__What you have to do__
Note each line of the entries that includes "variable". Then copy those lines.

__Dataset content__
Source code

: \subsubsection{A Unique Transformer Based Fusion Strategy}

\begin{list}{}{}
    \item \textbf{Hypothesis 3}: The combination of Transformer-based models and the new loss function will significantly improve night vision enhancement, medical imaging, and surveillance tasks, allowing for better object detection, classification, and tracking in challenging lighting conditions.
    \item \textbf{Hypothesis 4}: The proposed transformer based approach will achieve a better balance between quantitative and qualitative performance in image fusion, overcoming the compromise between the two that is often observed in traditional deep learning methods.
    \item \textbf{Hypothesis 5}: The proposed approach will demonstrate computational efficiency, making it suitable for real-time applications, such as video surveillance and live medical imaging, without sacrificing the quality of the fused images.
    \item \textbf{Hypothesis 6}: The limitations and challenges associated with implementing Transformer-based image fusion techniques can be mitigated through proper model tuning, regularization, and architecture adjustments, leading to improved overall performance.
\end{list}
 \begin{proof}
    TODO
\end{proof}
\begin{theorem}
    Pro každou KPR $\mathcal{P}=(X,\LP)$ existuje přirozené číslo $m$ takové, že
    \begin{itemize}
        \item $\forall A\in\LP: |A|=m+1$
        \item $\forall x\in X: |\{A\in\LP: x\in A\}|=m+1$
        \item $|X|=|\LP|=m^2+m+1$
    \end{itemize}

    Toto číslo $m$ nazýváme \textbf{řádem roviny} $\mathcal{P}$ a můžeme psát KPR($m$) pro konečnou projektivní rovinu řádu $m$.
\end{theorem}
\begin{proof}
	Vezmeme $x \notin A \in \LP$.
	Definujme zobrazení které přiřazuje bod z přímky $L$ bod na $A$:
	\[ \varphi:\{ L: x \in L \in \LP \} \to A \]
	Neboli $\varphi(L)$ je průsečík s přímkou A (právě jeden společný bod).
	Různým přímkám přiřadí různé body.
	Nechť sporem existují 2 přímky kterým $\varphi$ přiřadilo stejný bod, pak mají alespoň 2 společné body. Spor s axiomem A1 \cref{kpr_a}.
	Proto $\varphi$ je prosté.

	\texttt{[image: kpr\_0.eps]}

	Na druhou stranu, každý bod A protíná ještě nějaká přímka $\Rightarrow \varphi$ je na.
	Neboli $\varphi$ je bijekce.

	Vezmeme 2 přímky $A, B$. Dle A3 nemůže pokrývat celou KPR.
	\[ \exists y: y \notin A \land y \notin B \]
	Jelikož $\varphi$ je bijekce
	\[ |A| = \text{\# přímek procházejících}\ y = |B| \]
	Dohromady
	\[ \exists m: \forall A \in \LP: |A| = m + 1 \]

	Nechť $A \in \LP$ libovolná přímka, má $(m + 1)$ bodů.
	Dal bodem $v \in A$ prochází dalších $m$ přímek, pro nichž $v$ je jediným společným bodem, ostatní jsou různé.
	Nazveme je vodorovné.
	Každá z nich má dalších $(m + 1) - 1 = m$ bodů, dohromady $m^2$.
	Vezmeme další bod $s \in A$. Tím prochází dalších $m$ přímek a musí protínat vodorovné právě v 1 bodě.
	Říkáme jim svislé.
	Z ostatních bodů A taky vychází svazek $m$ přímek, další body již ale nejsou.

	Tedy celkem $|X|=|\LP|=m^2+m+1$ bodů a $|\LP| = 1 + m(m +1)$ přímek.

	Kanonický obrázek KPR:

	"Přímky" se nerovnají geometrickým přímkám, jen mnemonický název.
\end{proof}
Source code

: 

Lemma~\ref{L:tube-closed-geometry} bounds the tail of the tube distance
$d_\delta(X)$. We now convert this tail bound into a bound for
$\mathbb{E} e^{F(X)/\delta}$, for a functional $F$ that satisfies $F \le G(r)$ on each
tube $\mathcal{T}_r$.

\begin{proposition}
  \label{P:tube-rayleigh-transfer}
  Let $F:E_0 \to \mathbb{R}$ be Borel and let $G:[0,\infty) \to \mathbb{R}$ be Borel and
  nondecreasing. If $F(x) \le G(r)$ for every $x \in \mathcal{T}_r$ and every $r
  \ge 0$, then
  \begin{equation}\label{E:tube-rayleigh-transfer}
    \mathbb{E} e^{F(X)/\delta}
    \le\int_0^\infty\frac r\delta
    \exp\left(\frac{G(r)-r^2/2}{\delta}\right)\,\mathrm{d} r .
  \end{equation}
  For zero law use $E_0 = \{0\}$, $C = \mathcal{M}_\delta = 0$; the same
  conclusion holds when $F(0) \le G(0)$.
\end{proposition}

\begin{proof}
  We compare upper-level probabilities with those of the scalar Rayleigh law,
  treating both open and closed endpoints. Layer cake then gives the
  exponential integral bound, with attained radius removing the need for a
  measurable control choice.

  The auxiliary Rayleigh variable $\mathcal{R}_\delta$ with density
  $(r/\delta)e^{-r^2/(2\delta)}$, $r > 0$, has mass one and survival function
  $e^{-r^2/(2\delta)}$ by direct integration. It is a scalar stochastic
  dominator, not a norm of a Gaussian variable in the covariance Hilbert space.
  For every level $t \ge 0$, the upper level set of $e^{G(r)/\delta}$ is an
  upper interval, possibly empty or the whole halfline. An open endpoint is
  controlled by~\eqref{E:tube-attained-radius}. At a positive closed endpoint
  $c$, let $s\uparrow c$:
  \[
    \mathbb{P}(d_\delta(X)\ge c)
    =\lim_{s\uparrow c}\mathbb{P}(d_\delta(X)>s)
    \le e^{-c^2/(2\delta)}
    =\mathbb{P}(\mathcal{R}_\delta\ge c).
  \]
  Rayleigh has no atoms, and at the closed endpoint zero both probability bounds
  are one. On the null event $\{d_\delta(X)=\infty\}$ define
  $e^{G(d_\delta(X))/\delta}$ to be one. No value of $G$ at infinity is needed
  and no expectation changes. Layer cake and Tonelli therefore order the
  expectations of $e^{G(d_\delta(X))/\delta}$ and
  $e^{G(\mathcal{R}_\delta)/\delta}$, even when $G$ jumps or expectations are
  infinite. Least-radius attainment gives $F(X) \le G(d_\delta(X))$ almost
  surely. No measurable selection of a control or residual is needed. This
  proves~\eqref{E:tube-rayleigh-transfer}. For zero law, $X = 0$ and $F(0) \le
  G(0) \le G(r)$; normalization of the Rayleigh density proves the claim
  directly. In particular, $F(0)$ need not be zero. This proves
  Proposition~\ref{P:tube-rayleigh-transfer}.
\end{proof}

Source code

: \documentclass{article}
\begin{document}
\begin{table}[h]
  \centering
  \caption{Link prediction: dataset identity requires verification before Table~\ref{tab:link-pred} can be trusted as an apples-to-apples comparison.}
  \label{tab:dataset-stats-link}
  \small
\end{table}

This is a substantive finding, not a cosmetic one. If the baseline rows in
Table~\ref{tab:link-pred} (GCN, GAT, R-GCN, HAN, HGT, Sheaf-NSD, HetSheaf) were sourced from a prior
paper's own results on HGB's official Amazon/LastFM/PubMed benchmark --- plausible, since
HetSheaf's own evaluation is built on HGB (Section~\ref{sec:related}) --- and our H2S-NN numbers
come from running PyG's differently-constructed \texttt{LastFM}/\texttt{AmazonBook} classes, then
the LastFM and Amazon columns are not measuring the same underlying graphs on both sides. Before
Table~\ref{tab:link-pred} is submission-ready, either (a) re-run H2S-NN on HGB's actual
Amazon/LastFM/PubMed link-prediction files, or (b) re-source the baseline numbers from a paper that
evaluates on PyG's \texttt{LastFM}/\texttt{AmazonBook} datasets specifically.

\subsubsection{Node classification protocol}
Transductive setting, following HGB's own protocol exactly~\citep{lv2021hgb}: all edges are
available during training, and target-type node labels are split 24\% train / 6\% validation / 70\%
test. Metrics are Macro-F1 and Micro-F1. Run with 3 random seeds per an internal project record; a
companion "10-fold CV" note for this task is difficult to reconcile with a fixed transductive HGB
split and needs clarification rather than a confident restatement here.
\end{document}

__Task output__
  The auxiliary Rayleigh variable $\mathcal{R}_\delta$ with density
  dominator, not a norm of a Gaussian variable in the covariance Hilbert space.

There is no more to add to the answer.